Extracted data.
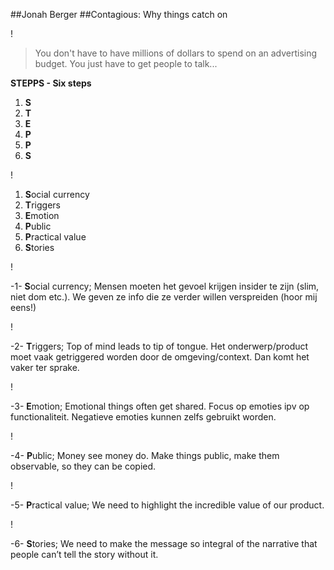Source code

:  
##Jonah Berger
##Contagious: Why things catch on

!

>You don't have to have millions of dollars to spend on an advertising budget. You just have to get people to talk...

**STEPPS - Six steps**

1. **S** 
2. **T**
3. **E**
4. **P**
5. **P**
6. **S**

!

1. **S**ocial currency 
2. **T**riggers
3. **E**motion
4. **P**ublic
5. **P**ractical value
6. **S**tories

!

-1- **S**ocial currency; Mensen moeten het gevoel krijgen insider te zijn (slim, niet dom etc.). We geven ze info die ze verder willen verspreiden (hoor mij eens!)

!

-2- **T**riggers; Top of mind leads to tip of tongue. Het onderwerp/product moet vaak getriggered worden door de omgeving/context. Dan komt het vaker ter sprake.

!

-3- **E**motion; Emotional things often get shared. Focus op emoties ipv op functionaliteit. Negatieve emoties kunnen zelfs gebruikt worden.

!


-4- **P**ublic; Money see money do. Make things public, make them observable, so they can be copied.

!

-5- **P**ractical value; We need to highlight the incredible value of our product.

!

-6- **S**tories; We need to make the message so integral of the narrative that people can’t tell the story without it.




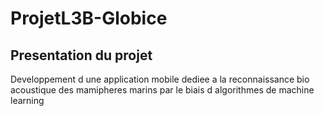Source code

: # ProjetL3B-Globice

## Presentation du projet
Developpement d une application mobile dediee a la reconnaissance bio acoustique des mamipheres marins par le biais d algorithmes de machine learning
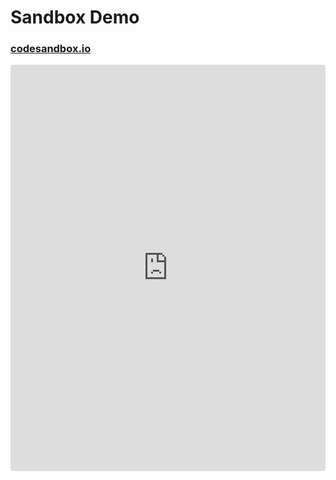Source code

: # Sandbox Demo

### [codesandbox.io](https://codesandbox.io/s/x5-gmaps-demo-6xww1)

<iframe src="https://codesandbox.io/embed/x5-gmaps-demo-6xww1?fontsize=14&hidenavigation=1&theme=dark"
     style="width:100%; height:650px; border:0; border-radius: 4px; overflow:hidden;"
     title="x5-gmaps-demo"
     allow="accelerometer; ambient-light-sensor; camera; encrypted-media; geolocation; gyroscope; hid; microphone; midi; payment; usb; vr; xr-spatial-tracking"
     sandbox="allow-forms allow-modals allow-popups allow-presentation allow-same-origin allow-scripts"
   ></iframe>

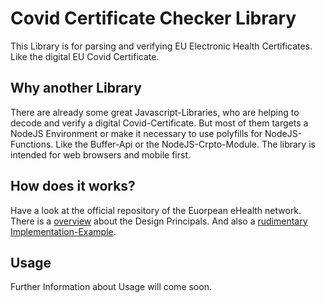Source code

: # Covid Certificate Checker Library
This Library is for parsing and verifying EU Electronic Health Certificates. Like the digital EU Covid Certificate.
## Why another Library
There are already some great Javascript-Libraries, who are helping to decode and verify a digital Covid-Certificate. 
But most of them targets a NodeJS Environment or make it necessary to use polyfills for NodeJS-Functions. 
Like the Buffer-Api or the NodeJS-Crpto-Module. The library is intended for web browsers and mobile first.
## How does it works?
Have a look at the official repository of the Euorpean eHealth network. 
There is a [overview](https://github.com/ehn-dcc-development/hcert-spec/blob/main/README.md) about the Design Principals. And also a [rudimentary Implementation-Example](https://github.com/ehn-dcc-development/ehn-sign-verify-javascript-trivial).
## Usage
Further Information about Usage will come soon.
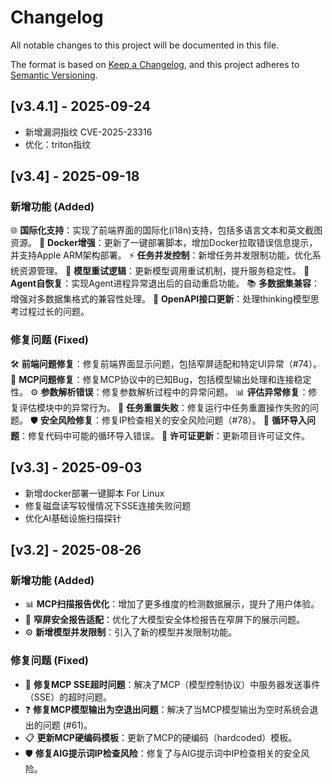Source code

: # Changelog

All notable changes to this project will be documented in this file.

The format is based on [Keep a Changelog](https://keepachangelog.com/en/1.1.0/),
and this project adheres to [Semantic Versioning](https://semver.org/spec/v2.0.0.html).

## [v3.4.1] - 2025-09-24
- 新增漏洞指纹 CVE-2025-23316
- 优化：triton指纹

## [v3.4] - 2025-09-18
### 新增功能 (Added)
🌐 **国际化支持**：实现了前端界面的国际化(i18n)支持，包括多语言文本和英文截图资源。
🐳 **Docker增强**：更新了一键部署脚本，增加Docker拉取错误信息提示，并支持Apple ARM架构部署。
⚡ **任务并发控制**：新增任务并发限制功能，优化系统资源管理。
🔄 **模型重试逻辑**：更新模型调用重试机制，提升服务稳定性。
🤖 **Agent自恢复**：实现Agent进程异常退出后的自动重启功能。
📚 **多数据集兼容**：增强对多数据集格式的兼容性处理。
🔌 **OpenAPI接口更新**：处理thinking模型思考过程过长的问题。

### 修复问题 (Fixed)
🛠️ **前端问题修复**：修复前端界面显示问题，包括窄屏适配和特定UI异常（#74）。
🔧 **MCP问题修复**：修复MCP协议中的已知Bug，包括模型输出处理和连接稳定性。
⚙️ **参数解析错误**：修复参数解析过程中的异常问题。
📊 **评估异常修复**：修复评估模块中的异常行为。
🔄 **任务重置失败**：修复运行中任务重置操作失败的问题。
🛡️ **安全风险修复**：修复IP检查相关的安全风险问题（#78）。
🔗 **循环导入问题**：修复代码中可能的循环导入错误。
📝 **许可证更新**：更新项目许可证文件。

## [v3.3] - 2025-09-03
- 新增docker部署一键脚本 For Linux
- 修复磁盘读写较慢情况下SSE连接失败问题
- 优化AI基础设施扫描探针

## [v3.2] - 2025-08-26

### 新增功能 (Added)

- 📊 **MCP扫描报告优化**：增加了更多维度的检测数据展示，提升了用户体验。
- 📱 **窄屏安全报告适配**：优化了大模型安全体检报告在窄屏下的展示问题。
- ⚙️ **新增模型并发限制**：引入了新的模型并发限制功能。

### 修复问题 (Fixed)

- 🔌 **修复MCP SSE超时问题**：解决了MCP（模型控制协议）中服务器发送事件（SSE）的超时问题。
- ❓ **修复MCP模型输出为空退出问题**：解决了当MCP模型输出为空时系统会退出的问题 (#61)。
- 📋 **更新MCP硬编码模板**：更新了MCP的硬编码（hardcoded）模板。
- 🛡️ **修复AIG提示词IP检查风险**：修复了与AIG提示词中IP检查相关的安全风险。
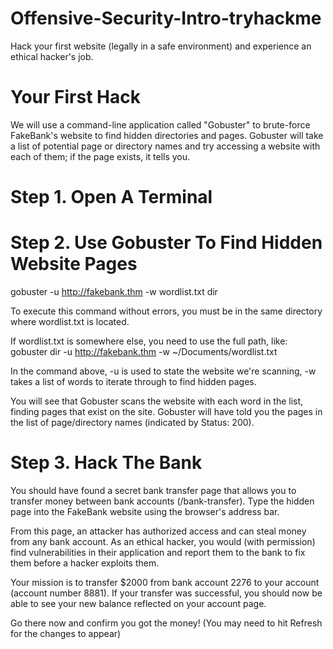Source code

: # Offensive-Security-Intro-tryhackme
Hack your first website (legally in a safe environment) and experience an ethical hacker's job.

# Your First Hack
We will use a command-line application called "Gobuster" to brute-force FakeBank's website to find hidden directories and pages. Gobuster will take a list of potential page or directory names and try accessing a website with each of them; if the page exists, it tells you.

# Step 1. Open A Terminal

# Step 2. Use Gobuster To Find Hidden Website Pages
gobuster -u http://fakebank.thm -w wordlist.txt dir

To execute this command without errors, you must be in the same directory where wordlist.txt is located.

If wordlist.txt is somewhere else, you need to use the full path, like: gobuster dir -u http://fakebank.thm -w ~/Documents/wordlist.txt

In the command above, -u is used to state the website we're scanning, -w takes a list of words to iterate through to find hidden pages.

You will see that Gobuster scans the website with each word in the list, finding pages that exist on the site. Gobuster will have told you the pages in the list of page/directory names (indicated by Status: 200).

# Step 3. Hack The Bank

You should have found a secret bank transfer page that allows you to transfer money between bank accounts (/bank-transfer). Type the hidden page into the FakeBank website using the browser's address bar.

From this page, an attacker has authorized access and can steal money from any bank account. As an ethical hacker, you would (with permission) find vulnerabilities in their application and report them to the bank to fix them before a hacker exploits them.

Your mission is to transfer $2000 from bank account 2276 to your account (account number 8881). If your transfer was successful, you should now be able to see your new balance reflected on your account page.

Go there now and confirm you got the money! (You may need to hit Refresh for the changes to appear)


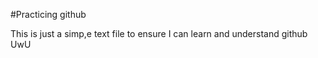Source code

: #Practicing github


This is just a simp,e text file to ensure I can learn and understand github UwU
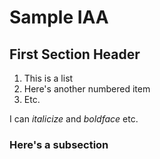 # Sample IAA

## First Section Header
1. This is a list
2. Here's another numbered item
3. Etc.

I can _italicize_ and *boldface* etc.

### Here's a subsection
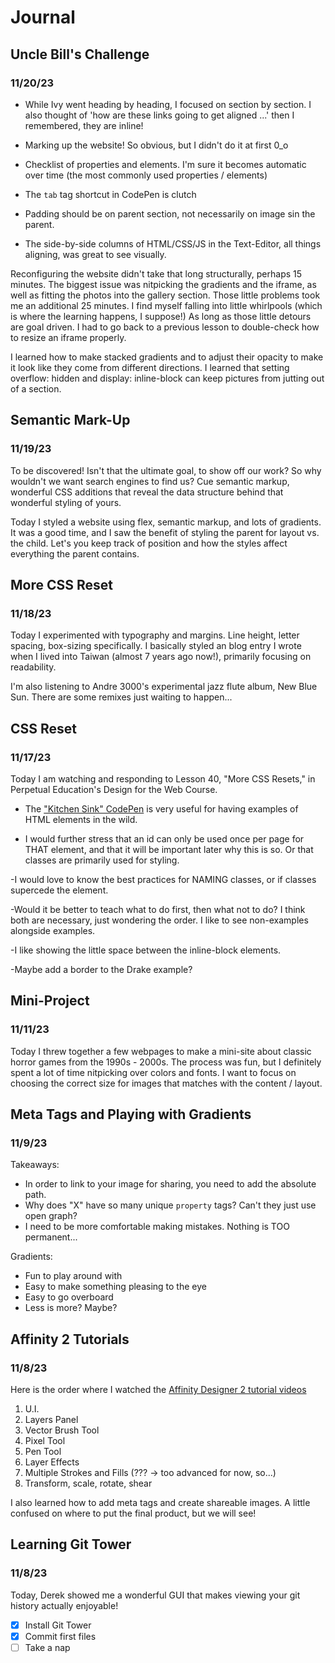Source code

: # Journal

## Uncle Bill's Challenge
### 11/20/23
- While Ivy went heading by heading, I focused on section by section. I also thought of 'how are these links going to get aligned ...' then I remembered, they are inline!

- Marking up the website! So obvious, but I didn't do it at first 0_o

- Checklist of properties and elements. I'm sure it becomes automatic over time (the most commonly used properties / elements)

- The `tab` tag shortcut in CodePen is clutch

- Padding should be on parent section, not necessarily on image sin the parent.

- The side-by-side columns of HTML/CSS/JS in the Text-Editor, all things aligning, was great to see visually.

Reconfiguring the website didn't take that long structurally, perhaps 15 minutes. The biggest issue was nitpicking the gradients and the iframe, as well as fitting the photos into the gallery section. Those little problems took me an additional 25 minutes. I find myself falling into little whirlpools (which is where the learning happens, I suppose!) As long as those little detours are goal driven. I had to go back to a previous lesson to double-check how to resize an iframe properly.

I learned how to make stacked gradients and to adjust their opacity to make it look like they come from different directions. I learned that setting overflow: hidden and display: inline-block can keep pictures from jutting out of a section. 

## Semantic Mark-Up
### 11/19/23

To be discovered! Isn't that the ultimate goal, to show off our work? So why wouldn't we want search engines to find us? Cue semantic markup, wonderful CSS additions that reveal the data structure behind that wonderful styling of yours.

Today I styled a website using flex, semantic markup, and lots of gradients. It was a good time, and I saw the benefit of styling the parent for layout vs. the child. Let's you keep track of position and how the styles affect everything the parent contains.

## More CSS Reset
### 11/18/23

Today I experimented with typography and margins. Line height, letter spacing, box-sizing specifically. I basically styled an  blog entry I wrote when I lived into Taiwan (almost 7 years ago now!), primarily focusing on readability.

I'm also listening to Andre 3000's experimental jazz flute album, New Blue Sun. There are some remixes just waiting to happen...

## CSS Reset
### 11/17/23

Today I am watching and responding to Lesson 40, "More CSS Resets," in Perpetual Education's Design for the Web Course.

- The ["Kitchen Sink" CodePen](https://codepen.io/chriscoyier/pen/JpLzjd) is very useful for having examples of HTML elements in the wild.

- I would further stress that an id can only be used once per page for THAT element, and that it will be important later why this is so. Or that classes are primarily used for styling.

-I would love to know the best practices for NAMING classes, or if classes supercede the element.

-Would it be better to teach what to do first, then what not to do? I think both are necessary, just wondering the order. I like to see non-examples alongside examples.

-I like showing the little space between the inline-block elements.

-Maybe add a border to the Drake example?


## Mini-Project
### 11/11/23

Today I threw together a few webpages to make a mini-site about classic horror games from the 1990s - 2000s. The process was fun, but I definitely spent a lot of time nitpicking over colors and fonts. I want to focus on choosing the correct size for images that matches with the content / layout.


## Meta Tags and Playing with Gradients
### 11/9/23

Takeaways:
- In order to link to your image for sharing, you need to add the absolute path.
- Why does "X" have so many unique `property` tags? Can't they just use open graph?
- I need to be more comfortable making mistakes. Nothing is TOO permanent...

Gradients:
- Fun to play around with
- Easy to make something pleasing to the eye
- Easy to go overboard
- Less is more? Maybe?


## Affinity 2 Tutorials
### 11/8/23

Here is the order where I watched the [Affinity Designer 2 tutorial videos](https://www.youtube.com/playlist?list=PL1t9c--IJQQ99NlXuW6bVvLK-h199uk7e)

1. U.I.
2. Layers Panel
3. Vector Brush Tool
4. Pixel Tool
5. Pen Tool
6. Layer Effects
7. Multiple Strokes and Fills (??? -> too advanced for now, so...)
8. Transform, scale, rotate, shear

I also learned how to add meta tags and create shareable images. A little confused on where to put the final product, but we will see!

## Learning Git Tower
### 11/8/23

Today, Derek showed me a wonderful GUI that makes viewing your git history actually enjoyable!

- [x] Install Git Tower
- [x] Commit first files
- [ ] Take a nap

What you should do.
For an answer, give a copy of every line in the listing that holds the word "goal".

Task output.
Reconfiguring the website didn't take that long structurally, perhaps 15 minutes. The biggest issue was nitpicking the gradients and the iframe, as well as fitting the photos into the gallery section. Those little problems took me an additional 25 minutes. I find myself falling into little whirlpools (which is where the learning happens, I suppose!) As long as those little detours are goal driven. I had to go back to a previous lesson to double-check how to resize an iframe properly.
To be discovered! Isn't that the ultimate goal, to show off our work? So why wouldn't we want search engines to find us? Cue semantic markup, wonderful CSS additions that reveal the data structure behind that wonderful styling of yours.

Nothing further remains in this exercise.